Not all COAs represent high-quality analytical work. The following patterns warrant skepticism and, in most cases, warrant requesting a replacement or sourcing from an alternative supplier before proceeding with research:

• HPLC purity below 95% with no explanation of the impurity profile.
• Missing mass spectrometry data — identity confirmation is non-negotiable for research applications where the exact compound matters.
• No lot number or batch reference — a COA that cannot be traced to a specific production batch cannot be used to troubleshoot experimental variability.
• Endotoxin result absent or > 5 EU/mg — particularly problematic for in vitro cell assays or in vivo animal studies.
• COA date significantly older than the purchase date — peptide purity degrades over time, especially with poor storage. A COA from two or three years prior does not characterize the current product. See peptide storage and stability for degradation timelines.
• Round numbers on every field (e.g., “99.0%”, “0.5 EU/mg”, “5.0 mg”) — genuine instrument outputs produce non-round numbers. Perfect round values suggest the document may have been manually generated rather than auto-exported from instrument software.

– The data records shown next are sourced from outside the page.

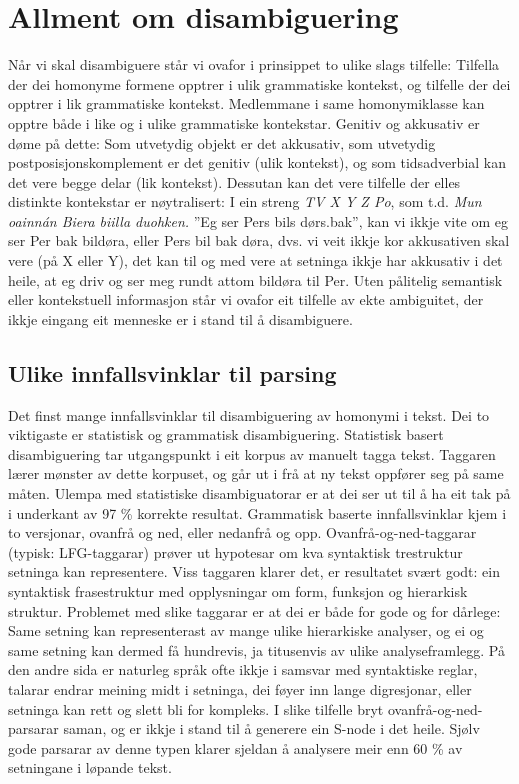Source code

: \documentclass[a4paper,norsk]{article}
\begin{document}
\section{Allment om disambiguering}

Når vi skal disambiguere står vi ovafor i prinsippet to ulike slags tilfelle: Tilfella der dei homonyme formene opptrer i ulik grammatiske kontekst, og tilfelle der dei opptrer i lik grammatiske kontekst. Medlemmane i same homonymiklasse kan opptre både i like og i ulike grammatiske kontekstar. Genitiv og akkusativ er døme på dette: Som utvetydig objekt er det akkusativ, som utvetydig postposisjonskomplement er det genitiv (ulik kontekst), og som tidsadverbial kan det vere begge delar (lik kontekst). Dessutan kan det vere tilfelle der elles distinkte kontekstar er nøytralisert: I ein streng \textit{TV X Y Z Po}, som t.d. \textit{Mun oainnán Biera biilla duohken.} ''Eg ser Pers bils dørs.bak'', kan vi ikkje vite om eg ser Per bak bildøra, eller Pers bil bak døra, dvs. vi veit ikkje kor akkusativen skal vere (på X eller Y), det kan til og med vere at setninga ikkje har akkusativ i det heile, at eg driv og ser meg rundt attom bildøra til Per. Uten pålitelig semantisk eller kontekstuell informasjon står vi ovafor eit tilfelle av ekte ambiguitet, der ikkje eingang eit menneske er i stand til å disambiguere.%


\subsection{Ulike innfallsvinklar til parsing}

Det finst mange innfallsvinklar til disambiguering av homonymi i tekst. Dei to viktigaste er statistisk og grammatisk disambiguering. Statistisk basert disambiguering tar utgangspunkt i eit korpus av manuelt tagga tekst. Taggaren lærer mønster av dette korpuset, og går ut i frå at ny tekst oppfører seg på same måten. Ulempa med statistiske disambiguatorar er at dei ser ut til å ha eit tak på i underkant av 97 \% korrekte resultat.  Grammatisk baserte innfallsvinklar kjem i to versjonar, ovanfrå og ned, eller nedanfrå og opp. Ovanfrå-og-ned-taggarar (typisk: LFG-taggarar) prøver ut hypotesar om kva syntaktisk trestruktur setninga kan representere. Viss taggaren klarer det, er resultatet svært godt: ein syntaktisk frasestruktur med opplysningar om form, funksjon og hierarkisk struktur. Problemet med slike taggarar er at dei er både for gode og for dårlege: Same setning kan representerast av mange ulike hierarkiske analyser, og ei og same setning kan dermed få hundrevis, ja titusenvis av ulike analyseframlegg. På den andre sida er naturleg språk ofte ikkje i samsvar med syntaktiske reglar, talarar endrar meining midt i setninga, dei føyer inn lange digresjonar, eller setninga kan rett og slett bli for kompleks. I slike tilfelle bryt ovanfrå-og-ned-parsarar saman, og er ikkje i stand til å generere ein S-node i det heile. Sjølv gode parsarar av denne typen klarer sjeldan å analysere meir enn 60 \% av setningane i løpande tekst.%
\end{document}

Putting It All Together: A Pre-Experiment Checklist

Before beginning any preclinical study with a research peptide, researchers should treat the COA review as a mandatory step. The following checklist summarizes the minimum acceptable criteria based on current analytical standards. It is worth noting that the evidence base for most research peptides remains largely preclinical — derived from animal models and cell-culture systems — and has not been established in human clinical settings. Rigorous starting materials are a prerequisite for drawing any valid conclusions from such studies.

1. Lot number on vial matches lot number on COA.
2. HPLC purity ≥ 98% with baseline-resolved chromatogram reported.
3. Mass spectrometry identity confirmed within accepted tolerance.
4. Moisture content reported and below 10%.
5. Endotoxin ≤ 1.0 EU/mg (or lower if cell-culture application).
6. Net peptide content stated so actual peptide mass can be calculated.
7. COA issued by a named third-party laboratory with verifiable accreditation.
8. COA date is recent relative to the manufacturing and receipt date.

Understanding how to read a certificate of analysis for peptides is one of the foundational competencies in research peptide procurement. It intersects directly with broader topics in understanding peptide purity and the analytical methods that underpin it. Researchers who take the time to evaluate COA documentation systematically protect the validity of their experimental data and reduce the risk of confounded results from substandard starting materials.